Há pouco mais de uma semana
o filósofo e psicanalista esloveno Slavoj Zizek, 65, publicou na Folha a
crônica Liberalismo falha em proteger
seus valores, sobre os recentes acontecimentos na França e suas implicações
políticas. (http://www1.folha.uol.com.br/ilustrissima/2015/01/1575750-liberalismo-falha-em-proteger-seus-valores-comenta-zizek.shtml)
Despertou-me
logo a atenção o primeiro parágrafo do texto, riquíssimo em conteúdo – mesmo
que não concordemos com ele –, e apenas sobre ele teço aqui meus comentários, o
que poderá ser considerado um grande atrevimento meu. Eis o texto:
“Agora, quando estamos todos em estado de
choque após a orgia de mortes na redação do "Charlie Hebdo", é o
momento certo para criarmos coragem para pensar.

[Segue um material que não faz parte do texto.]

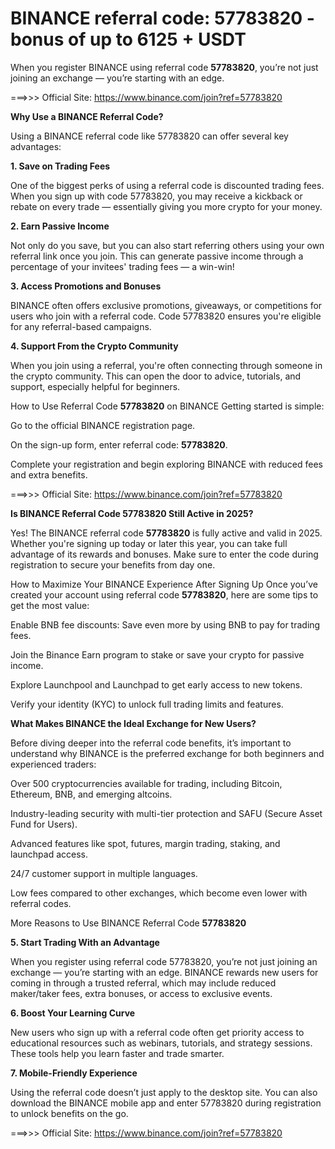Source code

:
# BINANCE referral code: 57783820  - bonus of up to 6125 + USDT



When you register BINANCE using referral code **57783820**, you’re not just joining an exchange — you’re starting with an edge.


===>>> Official Site: https://www.binance.com/join?ref=57783820



**Why Use a BINANCE Referral Code?**

Using a BINANCE referral code like 57783820 can offer several key advantages:

**1. Save on Trading Fees**

One of the biggest perks of using a referral code is discounted trading fees. When you sign up with code 57783820, you may receive a kickback or rebate on every trade — essentially giving you more crypto for your money.

**2. Earn Passive Income**

Not only do you save, but you can also start referring others using your own referral link once you join. This can generate passive income through a percentage of your invitees' trading fees — a win-win!

**3. Access Promotions and Bonuses**

BINANCE often offers exclusive promotions, giveaways, or competitions for users who join with a referral code. Code 57783820 ensures you're eligible for any referral-based campaigns.

**4. Support From the Crypto Community**

When you join using a referral, you're often connecting through someone in the crypto community. This can open the door to advice, tutorials, and support, especially helpful for beginners.

How to Use Referral Code **57783820** on BINANCE
Getting started is simple:

Go to the official BINANCE registration page.

On the sign-up form, enter referral code: **57783820**.

Complete your registration and begin exploring BINANCE with reduced fees and extra benefits.


===>>> Official Site: https://www.binance.com/join?ref=57783820



**Is BINANCE Referral Code 57783820 Still Active in 2025?**


Yes! The BINANCE referral code **57783820** is fully active and valid in 2025. Whether you're signing up today or later this year, you can take full advantage of its rewards and bonuses. Make sure to enter the code during registration to secure your benefits from day one.

How to Maximize Your BINANCE Experience After Signing Up
Once you’ve created your account using referral code **57783820**, here are some tips to get the most value:

Enable BNB fee discounts: Save even more by using BNB to pay for trading fees.

Join the Binance Earn program to stake or save your crypto for passive income.

Explore Launchpool and Launchpad to get early access to new tokens.

Verify your identity (KYC) to unlock full trading limits and features.


**What Makes BINANCE the Ideal Exchange for New Users?**


Before diving deeper into the referral code benefits, it’s important to understand why BINANCE is the preferred exchange for both beginners and experienced traders:

Over 500 cryptocurrencies available for trading, including Bitcoin, Ethereum, BNB, and emerging altcoins.

Industry-leading security with multi-tier protection and SAFU (Secure Asset Fund for Users).

Advanced features like spot, futures, margin trading, staking, and launchpad access.

24/7 customer support in multiple languages.

Low fees compared to other exchanges, which become even lower with referral codes.

More Reasons to Use BINANCE Referral Code **57783820**

**5. Start Trading With an Advantage**

When you register using referral code 57783820, you’re not just joining an exchange — you’re starting with an edge. BINANCE rewards new users for coming in through a trusted referral, which may include reduced maker/taker fees, extra bonuses, or access to exclusive events.

**6. Boost Your Learning Curve**

New users who sign up with a referral code often get priority access to educational resources such as webinars, tutorials, and strategy sessions. These tools help you learn faster and trade smarter.

**7. Mobile-Friendly Experience**

Using the referral code doesn’t just apply to the desktop site. You can also download the BINANCE mobile app and enter 57783820 during registration to unlock benefits on the go.



===>>> Official Site: https://www.binance.com/join?ref=57783820
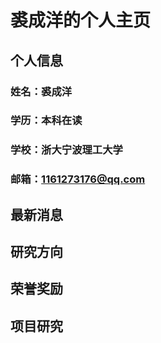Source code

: # 裘成洋的个人主页
## 个人信息
### 姓名：裘成洋
### 学历：本科在读
### 学校：浙大宁波理工大学
### 邮箱：1161273176@qq.com

## 最新消息

## 研究方向

## 荣誉奖励

## 项目研究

Agora, e não mais tarde,
quando as coisas se acalmarem, como procuram nos convencer os proponentes da
sabedoria barata: o difícil é justamente combinar o calor do momento com o ato
de pensar. Pensar na calma e frieza do dia seguinte não gera uma verdade mais
equilibrada; em vez disso, normaliza a situação, permitindo que evitemos
enxergar o fio cortante da verdade.”
A
capacidade de Zizek despertar polêmicas é bem conhecida e parece que ele usa
tal característica como uma missão, para a qual é preciso ter muita coragem. Em
tudo que ele toca, vira discussão. O que é muito bom, em meu ponto de vista, no
mundo certinho e politicamente correto em que vivemos.
Porém,
talvez ele tenha exagerado na introdução de suas ideias sobre os atentados
terroristas na França. Talvez... melhor pensar um pouco mais...
Pensar no
calor da emoção, e não mais tarde, “quando as coisas se acalmarem”, é o que
propõe o filósofo. Entendo que a expressão “quando as coisas se acalmarem”, da
forma que foi utilizada por Zizek, diz respeito ao mundo exterior, aos fatos,
aos acontecimentos que se sucederão após a tragédia, tanto de um lado como de
outro, nesta espécie de Cruzada do século XXI.
O que
desejo considerar aqui é que a expressão “quando as coisas se acalmarem” pode
perfeitamente aplicar-se ao mundo interno, quando sentimentos os mais variados
como susto, ódio (especialmente o ódio cego do fundamentalismo), amor – por que
não? –, consideração pelo semelhante, medo, desejo de vingança, e tantas outras
emoções tenham arrefecido, permitindo que o “aparelho de pensar” (Bion) volte a
funcionar normalmente.
Ainda bem
que Zizek admite que “o difícil é justamente combinar o calor do momento com o
ato de pensar”. Eu diria que não é difícil; é impossível, pela própria natureza
humana. Antes de tudo, precisamos reconhecer nossos impulsos mais primitivos,
originários de regiões profundas de nosso ser, sobre as quais temos pouca ou
nenhuma ingerência. A única arma contra tais impulsos é o pensamento, isso
quando ele pode se manifestar. E é preciso tempo para que se possa pensar.
O
polemista filósofo faz questão de levar suas ideias às últimas consequências, e
reafirma que “pensar na calma e frieza do dia seguinte não gera uma verdade
mais equilibrada”. O que ele propõe, portanto, é “pensar” na agitação e calor
do momento da explosão. Digo que isso não é pensar, e sim, soltar a besta fera
que carregamos desde o nascimento da humanidade, cuja domesticação vem sendo
perseguida tenazmente pelo processo civilizatório.
Slavoj
Zizek adora soltar os cachorros e criar polêmica. Ele é bom nisso, e o admiro
por isso. Ele não deseja “normalizar a situação”, afirma em seguida. Normalizar
aqui significa acomodar-se, que também é uma forma de não-pensar. Pensar dá
muito trabalho. O normal – aquilo que já está pronto – não exige pensamento. É
a lei do menor esforço.
Porém, normalizar,
acomodar-se, retomar a inércia do cotidiano pode significar também perder a
capacidade de indignar-se, uma trágica e frequente manifestação da sociedade
contemporânea. Se foi isso que Zizek pretendeu com seu texto – que manifestemos
nossa indignação! – então concordo com ele.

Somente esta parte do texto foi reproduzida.